■ RECORD EXCERPTS
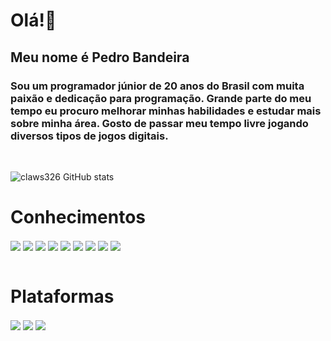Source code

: <h1>Olá!👋</h1>

<h2>Meu nome é Pedro Bandeira</h2>
<h3>Sou um programador júnior de 20 anos do Brasil  com muita paixão e dedicação para programação. Grande parte do meu tempo eu procuro melhorar minhas habilidades e estudar mais sobre minha área. Gosto de passar meu tempo livre jogando diversos tipos de jogos digitais.</h3><br>

![claws326 GitHub stats](https://github-readme-stats.vercel.app/api?username=claws326&show_icons=true&theme=radical)

<h1>Conhecimentos</h1>
<div>
    <img align="center" src="https://img.shields.io/badge/HTML5-E34F26?style=for-the-badge&logo=html5&logoColor=white">
    <img align="center" src="https://img.shields.io/badge/CSS3-1572B6?style=for-the-badge&logo=css3&logoColor=white">
    <img align="center" src="https://img.shields.io/badge/JavaScript-F7DF1E?style=for-the-badge&logo=javascript&logoColor=black">
    <img align="center" src="https://img.shields.io/badge/JavaScript-323330?style=for-the-badge&logo=javascript&logoColor=F7DF1E">
    <img align="center" src="https://img.shields.io/badge/Python-14354C?style=for-the-badge&logo=python&logoColor=white">
    <img align="center" src="https://img.shields.io/badge/Bootstrap-563D7C?style=for-the-badge&logo=bootstrap&logoColor=white">
    <img align="center" src="https://img.shields.io/badge/Java-ED8B00?style=for-the-badge&logo=openjdk&logoColor=white">
    <img align="center" src="https://img.shields.io/badge/MySQL-00000F?style=for-the-badge&logo=mysql&logoColor=white">
    <img align="center" src="https://img.shields.io/badge/PostgreSQL-316192?style=for-the-badge&logo=postgresql&logoColor=white">

</div><br>

<h1>Plataformas</h1>
<div>
    <a href="https://www.linkedin.com/in/pedro-bandeira-965b91243/"><img align="center" src="https://img.shields.io/badge/LinkedIn-0077B5?style=for-the-badge&logo=linkedin&logoColor=white"></a>
    <img align="center" src="https://img.shields.io/badge/Discord-7289DA?style=for-the-badge&logo=discord&logoColor=white">
    <img align="center" src="https://img.shields.io/badge/Microsoft_Teams-6264A7?style=for-the-badge&logo=microsoft-teams&logoColor=white">
</div>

■ PROBLEM TO WORK ON
Of the lines above, show those in which "JavaScript" appears.

■ OUTPUT FOR THIS TASK
    <img align="center" src="https://img.shields.io/badge/JavaScript-F7DF1E?style=for-the-badge&logo=javascript&logoColor=black">
    <img align="center" src="https://img.shields.io/badge/JavaScript-323330?style=for-the-badge&logo=javascript&logoColor=F7DF1E">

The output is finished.